** Instructions for the task **
Among the records below, find the lines containing "disagreement" and state only how many there are.

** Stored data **
-------------------------
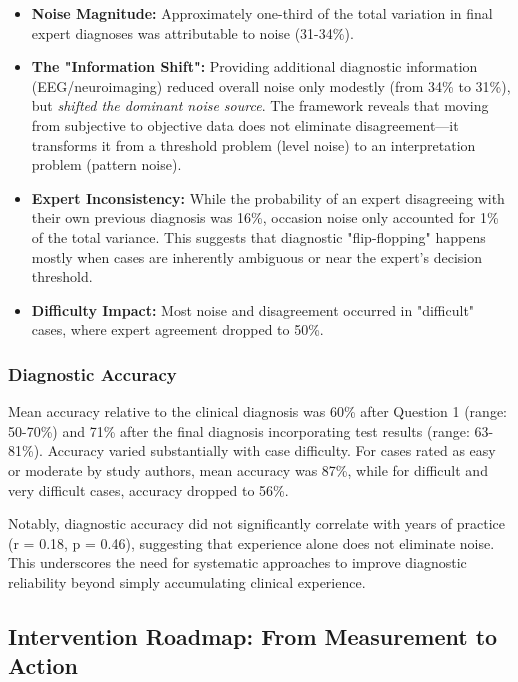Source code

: \documentclass[num-refs]{wiley-article}
\begin{document}
\begin{itemize}
    \item \textbf{Noise Magnitude:} Approximately one-third of the total variation in final expert diagnoses was attributable to noise (31-34\%).

    \item \textbf{The "Information Shift":} Providing additional diagnostic information (EEG/neuroimaging) reduced overall noise only modestly (from 34\% to 31\%), but \textit{shifted the dominant noise source}. The framework reveals that moving from subjective to objective data does not eliminate disagreement---it transforms it from a threshold problem (level noise) to an interpretation problem (pattern noise).

    \item \textbf{Expert Inconsistency:} While the probability of an expert disagreeing with their own previous diagnosis was 16\%, occasion noise only accounted for 1\% of the total variance. This suggests that diagnostic "flip-flopping" happens mostly when cases are inherently ambiguous or near the expert's decision threshold.

    \item \textbf{Difficulty Impact:} Most noise and disagreement occurred in "difficult" cases, where expert agreement dropped to 50\%.
\end{itemize}

\subsubsection*{Diagnostic Accuracy}

Mean accuracy relative to the clinical diagnosis was 60\% after Question 1 (range: 50-70\%) and 71\% after the final diagnosis incorporating test results (range: 63-81\%). Accuracy varied substantially with case difficulty. For cases rated as easy or moderate by study authors, mean accuracy was 87\%, while for difficult and very difficult cases, accuracy dropped to 56\%.

Notably, diagnostic accuracy did not significantly correlate with years of practice (r = 0.18, p = 0.46), suggesting that experience alone does not eliminate noise. This underscores the need for systematic approaches to improve diagnostic reliability beyond simply accumulating clinical experience.

\subsection*{Intervention Roadmap: From Measurement to Action}
\end{document}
-------------------------
** Solved exercise **
2